Marxists often use "contradiction" as a synonym for "conflict", like where they talk about capitalism having "inner contradictions".

To Bertrand Russell, it meant using the word in ways that "no self-respecting logician can approve".

I must concede that it took me a while for me to find a simple summary of this odd usage. Has anyone else noticed this?
 
Meaningless distinction.

One can think of a contradiction as a conflict.

Both contain the idea of things in opposition.
 
According to Marxists and their mythical utopia, there's no such thing as conflict. Only contradictions.
 
The mythical utopia is US capitalism with it's racism and shrinking middle class and movement towards third world status, and use of for-profit prison to solve the problems of limited opportunity.
 
The mythical utopia is US capitalism with it's racism and shrinking middle class and movement towards third world status, and use of for-profit prison to solve the problems of limited opportunity.

Agreed. It really sucks, except for all the other systems...
 
(Between a contradiction and a conflict)
Meaningless distinction.

One can think of a contradiction as a conflict.
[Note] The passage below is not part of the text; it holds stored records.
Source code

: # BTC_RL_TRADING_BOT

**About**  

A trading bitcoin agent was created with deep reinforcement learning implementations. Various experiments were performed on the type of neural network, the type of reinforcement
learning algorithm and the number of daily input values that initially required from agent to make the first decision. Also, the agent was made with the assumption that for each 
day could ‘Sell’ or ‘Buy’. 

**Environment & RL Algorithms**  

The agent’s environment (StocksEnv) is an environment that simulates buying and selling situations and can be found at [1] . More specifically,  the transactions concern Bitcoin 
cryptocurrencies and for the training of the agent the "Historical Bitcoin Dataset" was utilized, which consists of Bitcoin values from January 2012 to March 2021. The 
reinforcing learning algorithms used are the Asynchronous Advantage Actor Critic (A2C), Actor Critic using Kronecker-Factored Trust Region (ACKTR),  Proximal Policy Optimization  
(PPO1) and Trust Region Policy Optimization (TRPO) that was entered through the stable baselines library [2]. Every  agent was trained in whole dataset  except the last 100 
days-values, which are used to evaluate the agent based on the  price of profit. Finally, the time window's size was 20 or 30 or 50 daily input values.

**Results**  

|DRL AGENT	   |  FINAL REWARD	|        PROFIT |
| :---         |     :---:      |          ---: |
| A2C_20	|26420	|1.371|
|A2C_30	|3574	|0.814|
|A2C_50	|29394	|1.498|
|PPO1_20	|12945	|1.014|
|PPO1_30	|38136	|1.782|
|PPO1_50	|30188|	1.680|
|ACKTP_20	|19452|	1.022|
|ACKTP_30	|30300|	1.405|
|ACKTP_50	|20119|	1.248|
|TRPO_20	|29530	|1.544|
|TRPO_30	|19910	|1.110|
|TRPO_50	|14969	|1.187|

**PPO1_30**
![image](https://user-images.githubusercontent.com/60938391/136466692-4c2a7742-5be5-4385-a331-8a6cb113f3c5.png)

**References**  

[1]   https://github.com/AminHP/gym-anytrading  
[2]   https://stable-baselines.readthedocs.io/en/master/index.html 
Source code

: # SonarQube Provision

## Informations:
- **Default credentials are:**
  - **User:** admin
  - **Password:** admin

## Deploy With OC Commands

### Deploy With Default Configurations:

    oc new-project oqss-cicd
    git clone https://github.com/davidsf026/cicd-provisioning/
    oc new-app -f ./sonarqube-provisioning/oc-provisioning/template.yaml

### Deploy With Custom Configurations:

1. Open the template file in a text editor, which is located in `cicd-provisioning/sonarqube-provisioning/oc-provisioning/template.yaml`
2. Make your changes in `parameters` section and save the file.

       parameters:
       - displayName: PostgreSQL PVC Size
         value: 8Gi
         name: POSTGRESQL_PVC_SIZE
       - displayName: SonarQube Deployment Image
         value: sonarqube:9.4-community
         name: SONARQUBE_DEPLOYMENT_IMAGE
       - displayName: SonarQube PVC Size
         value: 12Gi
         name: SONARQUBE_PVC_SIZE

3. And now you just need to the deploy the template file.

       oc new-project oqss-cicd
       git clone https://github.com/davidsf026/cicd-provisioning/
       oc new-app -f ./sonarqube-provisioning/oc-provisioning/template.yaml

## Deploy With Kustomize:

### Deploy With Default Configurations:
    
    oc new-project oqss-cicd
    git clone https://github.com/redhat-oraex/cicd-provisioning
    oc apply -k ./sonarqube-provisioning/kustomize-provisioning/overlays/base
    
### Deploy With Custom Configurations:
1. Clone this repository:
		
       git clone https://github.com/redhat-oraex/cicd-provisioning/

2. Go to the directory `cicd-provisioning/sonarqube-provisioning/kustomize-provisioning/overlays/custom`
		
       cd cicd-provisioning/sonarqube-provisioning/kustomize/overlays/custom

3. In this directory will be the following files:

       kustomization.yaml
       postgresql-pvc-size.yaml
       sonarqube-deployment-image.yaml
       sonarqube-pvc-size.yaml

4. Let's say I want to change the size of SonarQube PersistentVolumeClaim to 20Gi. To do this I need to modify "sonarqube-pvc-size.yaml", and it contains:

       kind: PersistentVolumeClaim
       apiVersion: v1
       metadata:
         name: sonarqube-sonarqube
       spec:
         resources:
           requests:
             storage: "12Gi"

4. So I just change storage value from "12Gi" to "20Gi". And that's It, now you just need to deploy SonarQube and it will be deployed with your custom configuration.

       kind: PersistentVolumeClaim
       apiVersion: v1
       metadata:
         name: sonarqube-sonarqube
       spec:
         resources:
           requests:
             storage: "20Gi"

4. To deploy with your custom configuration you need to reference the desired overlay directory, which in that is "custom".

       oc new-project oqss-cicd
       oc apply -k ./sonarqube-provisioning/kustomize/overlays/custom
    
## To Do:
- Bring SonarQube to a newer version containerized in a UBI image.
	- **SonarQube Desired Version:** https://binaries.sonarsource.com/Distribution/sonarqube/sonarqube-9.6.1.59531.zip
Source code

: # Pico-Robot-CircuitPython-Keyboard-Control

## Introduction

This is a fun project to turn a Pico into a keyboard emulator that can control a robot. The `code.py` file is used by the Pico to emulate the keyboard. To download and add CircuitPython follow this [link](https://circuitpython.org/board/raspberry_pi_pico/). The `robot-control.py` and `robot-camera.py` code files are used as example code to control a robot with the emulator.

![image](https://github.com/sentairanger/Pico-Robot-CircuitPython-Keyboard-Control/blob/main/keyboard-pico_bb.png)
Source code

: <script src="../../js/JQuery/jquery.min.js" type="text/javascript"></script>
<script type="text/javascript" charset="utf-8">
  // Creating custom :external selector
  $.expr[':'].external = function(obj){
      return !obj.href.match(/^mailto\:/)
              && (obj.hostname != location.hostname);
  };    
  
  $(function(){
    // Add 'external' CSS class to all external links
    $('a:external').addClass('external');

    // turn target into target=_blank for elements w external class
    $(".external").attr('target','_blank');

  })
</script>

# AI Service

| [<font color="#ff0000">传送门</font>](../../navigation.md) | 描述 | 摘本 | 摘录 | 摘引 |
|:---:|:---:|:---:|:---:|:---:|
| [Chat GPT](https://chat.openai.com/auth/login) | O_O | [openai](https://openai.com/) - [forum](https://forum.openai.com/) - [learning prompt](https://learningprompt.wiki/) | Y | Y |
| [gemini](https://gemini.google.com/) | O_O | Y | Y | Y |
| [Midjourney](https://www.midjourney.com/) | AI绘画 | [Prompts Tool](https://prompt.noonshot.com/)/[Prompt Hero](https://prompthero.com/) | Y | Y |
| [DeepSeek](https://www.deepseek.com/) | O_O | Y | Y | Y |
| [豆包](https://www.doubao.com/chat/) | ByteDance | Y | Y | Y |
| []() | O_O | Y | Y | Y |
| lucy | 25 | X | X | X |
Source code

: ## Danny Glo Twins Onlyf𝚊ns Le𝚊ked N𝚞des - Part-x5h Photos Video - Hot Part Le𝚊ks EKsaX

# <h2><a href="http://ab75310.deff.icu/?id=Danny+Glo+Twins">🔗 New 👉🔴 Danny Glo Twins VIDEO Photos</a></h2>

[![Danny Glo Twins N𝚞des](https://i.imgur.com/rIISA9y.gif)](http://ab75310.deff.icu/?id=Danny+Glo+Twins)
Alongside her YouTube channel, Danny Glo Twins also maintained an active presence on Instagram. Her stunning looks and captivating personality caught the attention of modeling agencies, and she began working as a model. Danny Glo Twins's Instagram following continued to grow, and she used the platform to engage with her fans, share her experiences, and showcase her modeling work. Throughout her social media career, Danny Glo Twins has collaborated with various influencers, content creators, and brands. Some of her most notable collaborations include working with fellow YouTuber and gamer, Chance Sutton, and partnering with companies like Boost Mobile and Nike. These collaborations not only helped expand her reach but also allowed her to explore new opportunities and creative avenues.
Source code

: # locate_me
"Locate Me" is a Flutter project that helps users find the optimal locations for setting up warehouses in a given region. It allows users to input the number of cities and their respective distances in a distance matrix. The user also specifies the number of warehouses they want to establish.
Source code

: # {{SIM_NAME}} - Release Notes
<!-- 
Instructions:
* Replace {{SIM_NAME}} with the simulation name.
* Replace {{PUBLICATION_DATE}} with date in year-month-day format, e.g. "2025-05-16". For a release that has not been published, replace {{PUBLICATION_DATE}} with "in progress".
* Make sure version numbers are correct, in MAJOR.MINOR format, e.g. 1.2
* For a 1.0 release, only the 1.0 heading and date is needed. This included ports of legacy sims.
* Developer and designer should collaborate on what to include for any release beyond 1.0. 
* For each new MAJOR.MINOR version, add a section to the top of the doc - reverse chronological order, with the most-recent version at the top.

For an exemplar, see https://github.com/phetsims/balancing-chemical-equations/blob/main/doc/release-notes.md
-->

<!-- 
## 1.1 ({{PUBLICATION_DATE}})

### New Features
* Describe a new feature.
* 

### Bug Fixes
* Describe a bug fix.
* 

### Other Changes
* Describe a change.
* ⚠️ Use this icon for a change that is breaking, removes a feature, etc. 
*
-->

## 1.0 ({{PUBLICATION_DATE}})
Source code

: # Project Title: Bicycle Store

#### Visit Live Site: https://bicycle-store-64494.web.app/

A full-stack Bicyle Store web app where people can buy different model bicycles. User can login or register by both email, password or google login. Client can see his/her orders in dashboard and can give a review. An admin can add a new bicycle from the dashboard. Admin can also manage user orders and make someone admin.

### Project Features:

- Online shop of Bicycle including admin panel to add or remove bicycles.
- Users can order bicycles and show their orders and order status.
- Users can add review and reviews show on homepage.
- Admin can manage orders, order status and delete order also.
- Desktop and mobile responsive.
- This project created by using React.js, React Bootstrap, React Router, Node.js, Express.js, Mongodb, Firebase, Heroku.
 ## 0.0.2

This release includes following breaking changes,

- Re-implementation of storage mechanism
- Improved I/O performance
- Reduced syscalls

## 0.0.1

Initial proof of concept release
Both contain the idea of things in opposition.
Yes, a contradiction is a kind of conflict. But there are plenty of conflicts that it would be unreasonable to call contradictions, and that's the problem.
 
The mythical utopia is US capitalism with it's racism and shrinking middle class and movement towards third world status, and use of for-profit prison to solve the problems of limited opportunity.

Agreed. It really sucks, except for all the other systems...

You mean like European capitalism that is far more civilized?

Sure.

But how many systems has the US crushed since WWII?

Are you claiming that being crushed by the US proves you are an inferior system?
 
Well there we are. Now a contradiction, untermenche's, has lead to a confusion which might be seen as a conflict but not a contradiction. After all capitalism is only an incentive, read competition, based system based upon coin. Ideas are supposed to be the thing arbitrated, arrived at, by our republican system of government.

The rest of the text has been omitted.